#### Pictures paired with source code
__________________________________________________

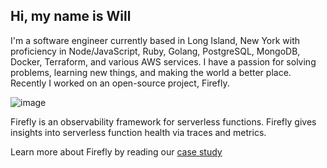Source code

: Hi, my name is Will
---
I'm a software engineer currently based in Long Island, New York with proficiency in Node/JavaScript, Ruby, Golang, PostgreSQL, MongoDB, Docker, Terraform, and various AWS services. I have a passion for solving problems, learning new things, and making the world a better place. Recently I worked on an open-source project, Firefly.

![image](https://user-images.githubusercontent.com/84108502/211726959-2a650fd4-a97a-41f3-884e-8e73a5b69c52.png)

Firefly is an observability framework for serverless functions. Firefly gives insights into serverless function health via traces and metrics.

Learn more about Firefly by reading our [case study](https://try-firefly.github.io/)
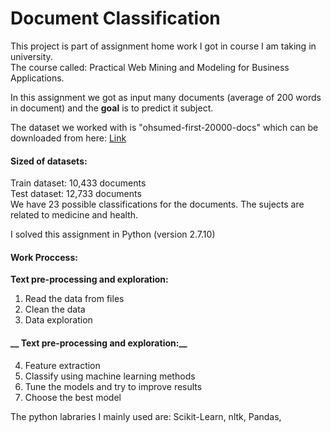# Document Classification

This project is part of assignment home work I got in course I am taking in university.  
The course called: Practical Web Mining and Modeling for Business Applications.

In this assignment we got as input many documents (average of 200 words in document) and the **goal**  is to predict it subject.

The dataset we worked with is "ohsumed-first-20000-docs" which can be downloaded from here: [Link](http://disi.unitn.it/moschitti/corpora.htm)  
  
#### Sized of datasets:
Train dataset: 10,433 documents  
Test dataset: 12,733 documents  
We have 23 possible classifications for the documents. The sujects are related to medicine and health.  

I solved this assignment in Python (version 2.7.10)  

#### __Work Proccess:__
__Text pre-processing and exploration:__  
1. Read the data from files  
2. Clean the data  
3. Data exploration  
  
#### __ Text pre-processing and exploration:__  
4. Feature extraction  
5. Classify using machine learning methods  
6. Tune the models and try to improve results  
7. Choose the best model  
  
The python labraries I mainly used are: Scikit-Learn, nltk, Pandas, 

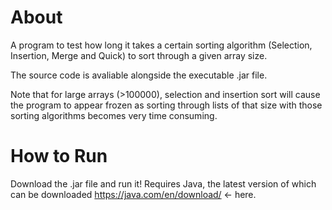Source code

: # About
A program to test how long it takes a certain sorting algorithm (Selection, Insertion, Merge and Quick) to sort through a given array size. 

The source code is avaliable alongside the executable .jar file.

Note that for large arrays (>100000), selection and insertion sort will cause the program to appear frozen as sorting through lists of that size with those sorting algorithms becomes very time consuming.

# How to Run
Download the .jar file and run it! Requires Java, the latest version of which can be downloaded https://java.com/en/download/ <- here.
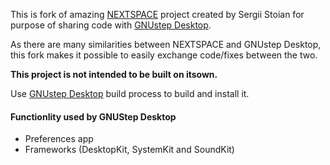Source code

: This is fork of amazing [NEXTSPACE](https://github.com/trunkmaster/nextspace) project created by Sergii Stoian for purpose of sharing code with [GNUstep Desktop](https://github.com/onflapp/gs-desktop).

As there are many similarities between NEXTSPACE and GNUstep Desktop, this fork makes it possible to easily exchange code/fixes between the two.

**This project is not intended to be built on itsown.**

Use [GNUstep Desktop](https://github.com/onflapp/gs-desktop) build process to build and install it.

#### Functionlity used by GNUStep Desktop

- Preferences app
- Frameworks (DesktopKit, SystemKit and SoundKit)


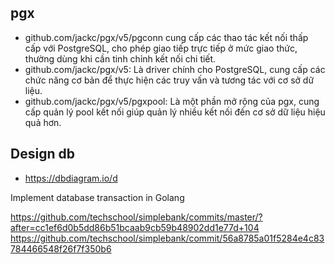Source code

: ## pgx

- github.com/jackc/pgx/v5/pgconn cung cấp các thao tác kết nối thấp cấp với PostgreSQL, cho phép giao tiếp trực tiếp ở mức giao thức, thường dùng khi cần tinh chỉnh kết nối chi tiết.
- github.com/jackc/pgx/v5: Là driver chính cho PostgreSQL, cung cấp các chức năng cơ bản để thực hiện các truy vấn và tương tác với cơ sở dữ liệu.
- github.com/jackc/pgx/v5/pgxpool: Là một phần mở rộng của pgx, cung cấp quản lý pool kết nối giúp quản lý nhiều kết nối đến cơ sở dữ liệu hiệu quả hơn.

## Design db
- https://dbdiagram.io/d

Implement database transaction in Golang

https://github.com/techschool/simplebank/commits/master/?after=cc1ef6d0b5dd86b51bcaab9cb59b48902dd1e77d+104
https://github.com/techschool/simplebank/commit/56a8785a01f5284e4c83784466548f26f7f350b6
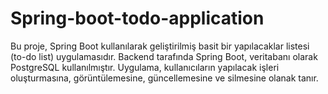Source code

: # Spring-boot-todo-application

Bu proje, Spring Boot kullanılarak geliştirilmiş basit bir yapılacaklar listesi (to-do list) uygulamasıdır. Backend tarafında Spring Boot, veritabanı olarak PostgreSQL kullanılmıştır. Uygulama, kullanıcıların yapılacak işleri oluşturmasına, görüntülemesine, güncellemesine ve silmesine olanak tanır.
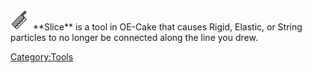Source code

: <img src="/images/Slice.png" title="Slice.png" width="32" height="32" alt="Slice.png" />
**Slice** is a tool in OE-Cake that causes Rigid, Elastic, or String particles to no longer be connected along the line you drew.

[Category:Tools](/Category_Tools.md "Category:Tools")
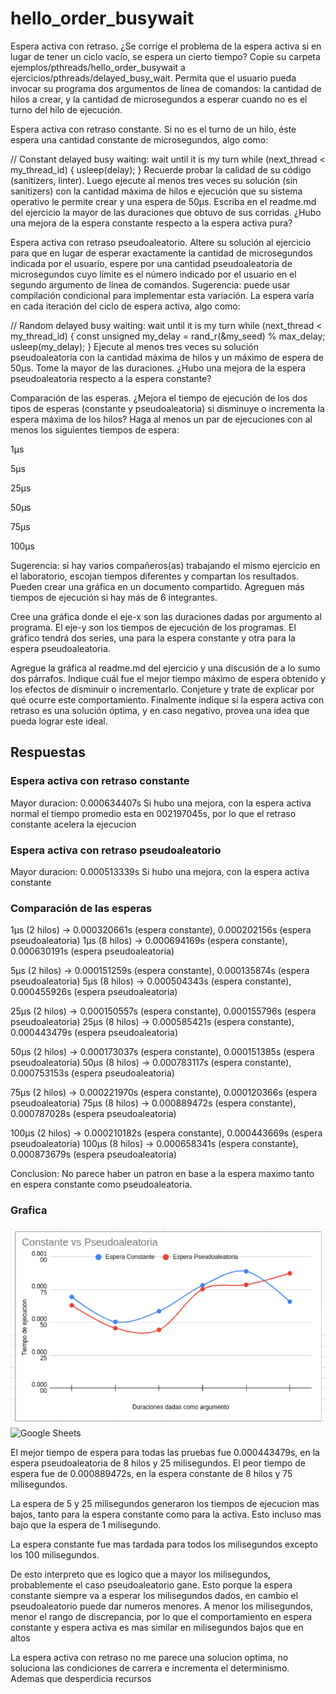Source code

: # hello_order_busywait
Espera activa con retraso. ¿Se corrige el problema de la espera activa si en 
lugar de tener un ciclo vacío, se espera un cierto tiempo? Copie su carpeta 
ejemplos/pthreads/hello_order_busywait a ejercicios/pthreads/delayed_busy_wait. 
Permita que el usuario pueda invocar su programa dos argumentos de línea de 
comandos: la cantidad de hilos a crear, y la cantidad de microsegundos a esperar 
cuando no es el turno del hilo de ejecución.

Espera activa con retraso constante. Si no es el turno de un hilo, éste espera 
una cantidad constante de microsegundos, algo como:

// Constant delayed busy waiting: wait until it is my turn
while (next_thread < my_thread_id) {
  usleep(delay);
}
Recuerde probar la calidad de su código (sanitizers, linter). Luego ejecute al 
menos tres veces su solución (sin sanitizers) con la cantidad máxima de hilos 
e ejecución que su sistema operativo le permite crear y una espera de 50µs. 
Escriba en el readme.md del ejercicio la mayor de las duraciones que obtuvo de 
sus corridas. ¿Hubo una mejora de la espera constante respecto a la espera 
activa pura?

Espera activa con retraso pseudoaleatorio. Altere su solución al ejercicio 
para que en lugar de esperar exactamente la cantidad de microsegundos indicada 
por el usuario, espere por una cantidad pseudoaleatoria de microsegundos cuyo 
límite es el número indicado por el usuario en el segundo argumento de línea 
de comandos. Sugerencia: puede usar compilación condicional para implementar 
esta variación. La espera varía en cada iteración del ciclo de espera activa, 
algo como:

// Random delayed busy waiting: wait until it is my turn
while (next_thread < my_thread_id) {
	const unsigned my_delay = rand_r(&my_seed) % max_delay;
  usleep(my_delay);
}
Ejecute al menos tres veces su solución pseudoaleatoria con la cantidad máxima 
de hilos y un máximo de espera de 50µs. Tome la mayor de las duraciones. 
¿Hubo una mejora de la espera pseudoaleatoria respecto a la espera constante?

Comparación de las esperas. ¿Mejora el tiempo de ejecución de los dos tipos de 
esperas (constante y pseudoaleatoria) si disminuye o incrementa la espera 
máxima de los hilos? Haga al menos un par de ejecuciones con al menos los 
siguientes tiempos de espera:

1µs

5µs

25µs

50µs

75µs

100µs

Sugerencia: si hay varios compañeros(as) trabajando el mismo ejercicio en el 
laboratorio, escojan tiempos diferentes y compartan los resultados. Pueden 
crear una gráfica en un documento compartido. Agreguen más tiempos de ejecución 
si hay más de 6 integrantes.

Cree una gráfica donde el eje-x son las duraciones dadas por argumento al 
programa. El eje-y son los tiempos de ejecución de los programas. El gráfico 
tendrá dos series, una para la espera constante y otra para la espera
pseudoaleatoria.

Agregue la gráfica al readme.md del ejercicio y una discusión de a lo sumo 
dos párrafos. Indique cuál fue el mejor tiempo máximo de espera obtenido y 
los efectos de disminuir o incrementarlo. Conjeture y trate de explicar por 
qué ocurre este comportamiento. Finalmente indique si la espera activa con 
retraso es una solución óptima, y en caso negativo, provea una idea que pueda 
lograr este ideal.

## Respuestas


### Espera activa con retraso constante
Mayor duracion: 0.000634407s
Si hubo una mejora, con la espera activa normal el tiempo promedio esta 
en 002197045s, por lo que el retraso constante acelera la ejecucion

### Espera activa con retraso pseudoaleatorio
Mayor duracion: 0.000513339s
Si hubo una mejora, con la espera activa constante

### Comparación de las esperas
1µs (2 hilos) -> 0.000320661s (espera constante), 0.000202156s (espera pseudoaleatoria)
1µs (8 hilos) -> 0.000694169s (espera constante), 0.000630191s (espera pseudoaleatoria)

5µs (2 hilos) -> 0.000151259s (espera constante), 0.000135874s (espera pseudoaleatoria)
5µs (8 hilos) -> 0.000504343s (espera constante), 0.000455926s (espera pseudoaleatoria)

25µs (2 hilos) -> 0.000150557s (espera constante), 0.000155796s (espera pseudoaleatoria)
25µs (8 hilos) -> 0.000585421s (espera constante), 0.000443479s (espera pseudoaleatoria)

50µs (2 hilos) -> 0.000173037s (espera constante), 0.000151385s (espera pseudoaleatoria)
50µs (8 hilos) -> 0.000783117s (espera constante), 0.000753153s (espera pseudoaleatoria)

75µs (2 hilos) -> 0.000221970s (espera constante), 0.000120366s (espera pseudoaleatoria)
75µs (8 hilos) -> 0.000889472s (espera constante), 0.000787028s (espera pseudoaleatoria)

100µs (2 hilos) -> 0.000210182s (espera constante), 0.000443669s (espera pseudoaleatoria)
100µs (8 hilos) -> 0.000658341s (espera constante), 0.000873679s (espera pseudoaleatoria)

Conclusion: No parece haber un patron en base a la espera maximo tanto en
espera constante como pseudoaleatoria. 

### Grafica
![Grafico: ./grafico.png](./grafico.png)
![Google Sheets](https://docs.google.com/spreadsheets/d/1knNd3_cSk2_2Fly7p3KVAaiPHVaxVNfaKAYDpew2HAc/edit?usp=sharing)

El mejor tiempo de espera para todas las pruebas fue 0.000443479s, en la espera
pseudoaleatoria de 8 hilos y 25 milisegundos. El peor tiempo de espera fue de
0.000889472s, en la espera constante de 8 hilos y 75 milisegundos.

La espera de 5 y 25 milisegundos generaron los tiempos de ejecucion mas bajos,
tanto para la espera constante como para la activa. Esto incluso mas bajo que
la espera de 1 milisegundo. 

La espera constante fue mas tardada para todos los milisegundos excepto los
100 milisegundos.

De esto interpreto que es logico que a mayor los milisegundos, probablemente
el caso pseudoaleatorio gane. Esto porque la espera constante siempre
va a esperar los milisegundos dados, en cambio el pseudoaleatorio puede dar
numeros menores. A menor los milisegundos, menor el rango de discrepancia, por
lo que el comportamiento en espera constante y espera activa es mas similar en
milisegundos bajos que en altos

La espera activa con retraso no me parece una solucion optima, no soluciona
las condiciones de carrera e incrementa el determinismo. Ademas que desperdicia
recursos

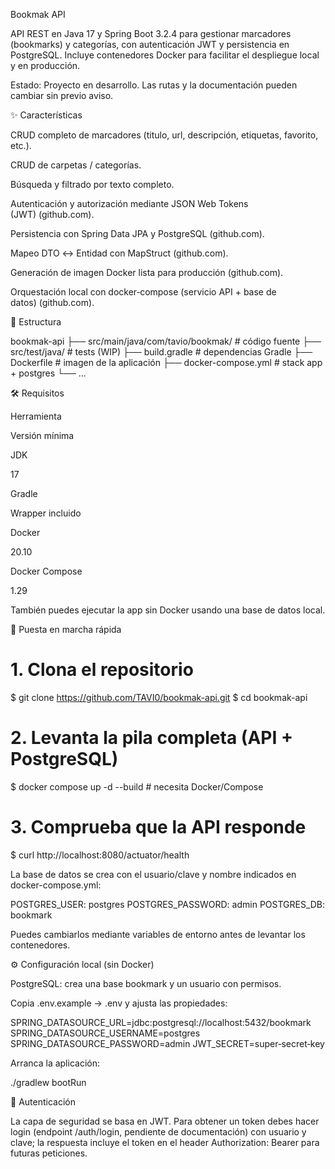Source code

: Bookmak API

  

API REST en Java 17 y Spring Boot 3.2.4 para gestionar marcadores (bookmarks) y categorías, con autenticación JWT y persistencia en PostgreSQL. Incluye contenedores Docker para facilitar el despliegue local y en producción.

Estado: Proyecto en desarrollo. Las rutas y la documentación pueden cambiar sin previo aviso.

✨ Características

CRUD completo de marcadores (titulo, url, descripción, etiquetas, favorito, etc.).

CRUD de carpetas / categorías.

Búsqueda y filtrado por texto completo.

Autenticación y autorización mediante JSON Web Tokens (JWT) (github.com).

Persistencia con Spring Data JPA y PostgreSQL (github.com).

Mapeo DTO ↔ Entidad con MapStruct (github.com).

Generación de imagen Docker lista para producción (github.com).

Orquestación local con docker‑compose (servicio API + base de datos) (github.com).

📂 Estructura

bookmak-api
├── src/main/java/com/tavio/bookmak/  # código fuente
├── src/test/java/                    # tests (WIP)
├── build.gradle                      # dependencias Gradle
├── Dockerfile                        # imagen de la aplicación
├── docker-compose.yml                # stack app + postgres
└── ...

🛠️ Requisitos

Herramienta

Versión mínima

JDK

17

Gradle

Wrapper incluido

Docker

20.10

Docker Compose

1.29

También puedes ejecutar la app sin Docker usando una base de datos local.

🚀 Puesta en marcha rápida

# 1. Clona el repositorio
$ git clone https://github.com/TAVI0/bookmak-api.git
$ cd bookmak-api

# 2. Levanta la pila completa (API + PostgreSQL)
$ docker compose up -d --build  # necesita Docker/Compose

# 3. Comprueba que la API responde
$ curl http://localhost:8080/actuator/health

La base de datos se crea con el usuario/clave y nombre indicados en docker-compose.yml:

POSTGRES_USER: postgres
POSTGRES_PASSWORD: admin
POSTGRES_DB: bookmark

Puedes cambiarlos mediante variables de entorno antes de levantar los contenedores.

⚙️ Configuración local (sin Docker)

PostgreSQL: crea una base bookmark y un usuario con permisos.

Copia .env.example → .env y ajusta las propiedades:

SPRING_DATASOURCE_URL=jdbc:postgresql://localhost:5432/bookmark
SPRING_DATASOURCE_USERNAME=postgres
SPRING_DATASOURCE_PASSWORD=admin
JWT_SECRET=super‑secret‑key

Arranca la aplicación:

./gradlew bootRun

🔑 Autenticación

La capa de seguridad se basa en JWT. Para obtener un token debes hacer login (endpoint /auth/login, pendiente de documentación) con usuario y clave; la respuesta incluye el token en el header Authorization: Bearer <token> para futuras peticiones.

__________________________________________________

#### Your assignment
Those lines above that contain the string "docs" should be returned.

#### Exercise answer
The dataset we worked with is "ohsumed-first-20000-docs" which can be downloaded from here: [Link](http://disi.unitn.it/moschitti/corpora.htm)  
![Google Sheets](https://docs.google.com/spreadsheets/d/1knNd3_cSk2_2Fly7p3KVAaiPHVaxVNfaKAYDpew2HAc/edit?usp=sharing)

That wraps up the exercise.